TASK MATERIAL:

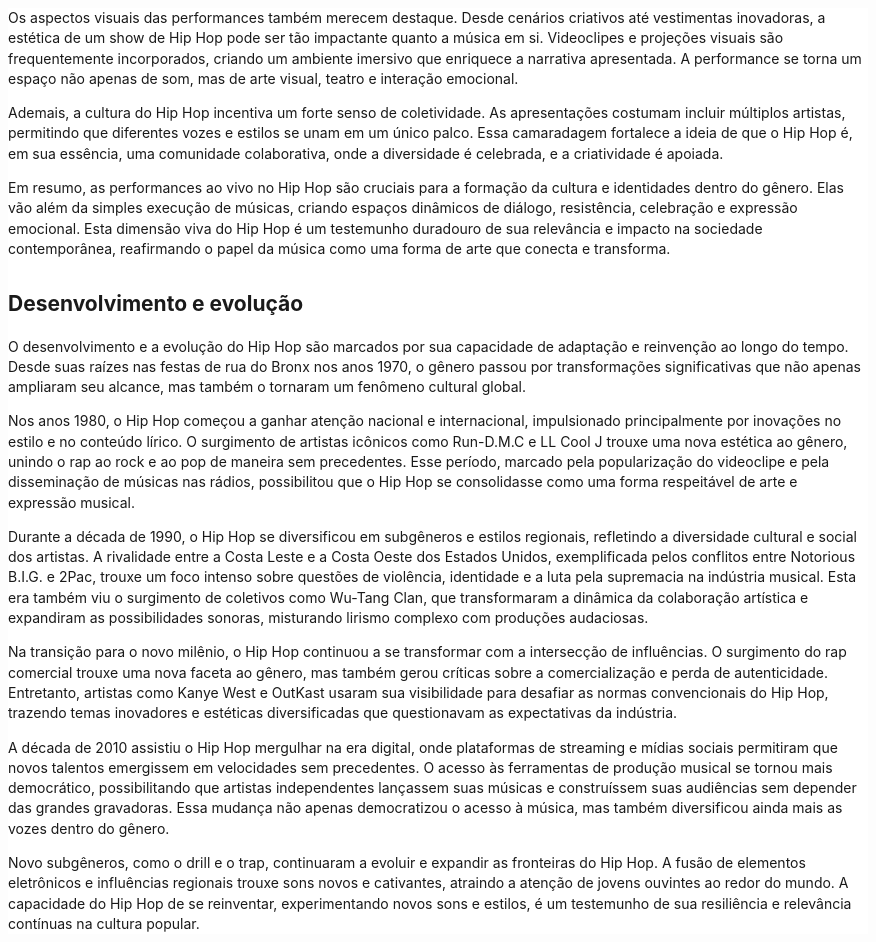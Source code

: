 Os aspectos visuais das performances também merecem destaque. Desde cenários criativos até vestimentas inovadoras, a estética de um show de Hip Hop pode ser tão impactante quanto a música em si. Videoclipes e projeções visuais são frequentemente incorporados, criando um ambiente imersivo que enriquece a narrativa apresentada. A performance se torna um espaço não apenas de som, mas de arte visual, teatro e interação emocional.

Ademais, a cultura do Hip Hop incentiva um forte senso de coletividade. As apresentações costumam incluir múltiplos artistas, permitindo que diferentes vozes e estilos se unam em um único palco. Essa camaradagem fortalece a ideia de que o Hip Hop é, em sua essência, uma comunidade colaborativa, onde a diversidade é celebrada, e a criatividade é apoiada.

Em resumo, as performances ao vivo no Hip Hop são cruciais para a formação da cultura e identidades dentro do gênero. Elas vão além da simples execução de músicas, criando espaços dinâmicos de diálogo, resistência, celebração e expressão emocional. Esta dimensão viva do Hip Hop é um testemunho duradouro de sua relevância e impacto na sociedade contemporânea, reafirmando o papel da música como uma forma de arte que conecta e transforma.


## Desenvolvimento e evolução


O desenvolvimento e a evolução do Hip Hop são marcados por sua capacidade de adaptação e reinvenção ao longo do tempo. Desde suas raízes nas festas de rua do Bronx nos anos 1970, o gênero passou por transformações significativas que não apenas ampliaram seu alcance, mas também o tornaram um fenômeno cultural global.

Nos anos 1980, o Hip Hop começou a ganhar atenção nacional e internacional, impulsionado principalmente por inovações no estilo e no conteúdo lírico. O surgimento de artistas icônicos como Run-D.M.C e LL Cool J trouxe uma nova estética ao gênero, unindo o rap ao rock e ao pop de maneira sem precedentes. Esse período, marcado pela popularização do videoclipe e pela disseminação de músicas nas rádios, possibilitou que o Hip Hop se consolidasse como uma forma respeitável de arte e expressão musical.

Durante a década de 1990, o Hip Hop se diversificou em subgêneros e estilos regionais, refletindo a diversidade cultural e social dos artistas. A rivalidade entre a Costa Leste e a Costa Oeste dos Estados Unidos, exemplificada pelos conflitos entre Notorious B.I.G. e 2Pac, trouxe um foco intenso sobre questões de violência, identidade e a luta pela supremacia na indústria musical. Esta era também viu o surgimento de coletivos como Wu-Tang Clan, que transformaram a dinâmica da colaboração artística e expandiram as possibilidades sonoras, misturando lirismo complexo com produções audaciosas.

Na transição para o novo milênio, o Hip Hop continuou a se transformar com a intersecção de influências. O surgimento do rap comercial trouxe uma nova faceta ao gênero, mas também gerou críticas sobre a comercialização e perda de autenticidade. Entretanto, artistas como Kanye West e OutKast usaram sua visibilidade para desafiar as normas convencionais do Hip Hop, trazendo temas inovadores e estéticas diversificadas que questionavam as expectativas da indústria.

A década de 2010 assistiu o Hip Hop mergulhar na era digital, onde plataformas de streaming e mídias sociais permitiram que novos talentos emergissem em velocidades sem precedentes. O acesso às ferramentas de produção musical se tornou mais democrático, possibilitando que artistas independentes lançassem suas músicas e construíssem suas audiências sem depender das grandes gravadoras. Essa mudança não apenas democratizou o acesso à música, mas também diversificou ainda mais as vozes dentro do gênero.

Novo subgêneros, como o drill e o trap, continuaram a evoluir e expandir as fronteiras do Hip Hop. A fusão de elementos eletrônicos e influências regionais trouxe sons novos e cativantes, atraindo a atenção de jovens ouvintes ao redor do mundo. A capacidade do Hip Hop de se reinventar, experimentando novos sons e estilos, é um testemunho de sua resiliência e relevância contínuas na cultura popular.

PROBLEM STATEMENT: Your task is to return the lines above, from the first one up to and including the line containing "e interação emocional.", minus any pictures.

THE ANSWER:
Source code

: Os aspectos visuais das performances também merecem destaque. Desde cenários criativos até vestimentas inovadoras, a estética de um show de Hip Hop pode ser tão impactante quanto a música em si. Videoclipes e projeções visuais são frequentemente incorporados, criando um ambiente imersivo que enriquece a narrativa apresentada. A performance se torna um espaço não apenas de som, mas de arte visual, teatro e interação emocional.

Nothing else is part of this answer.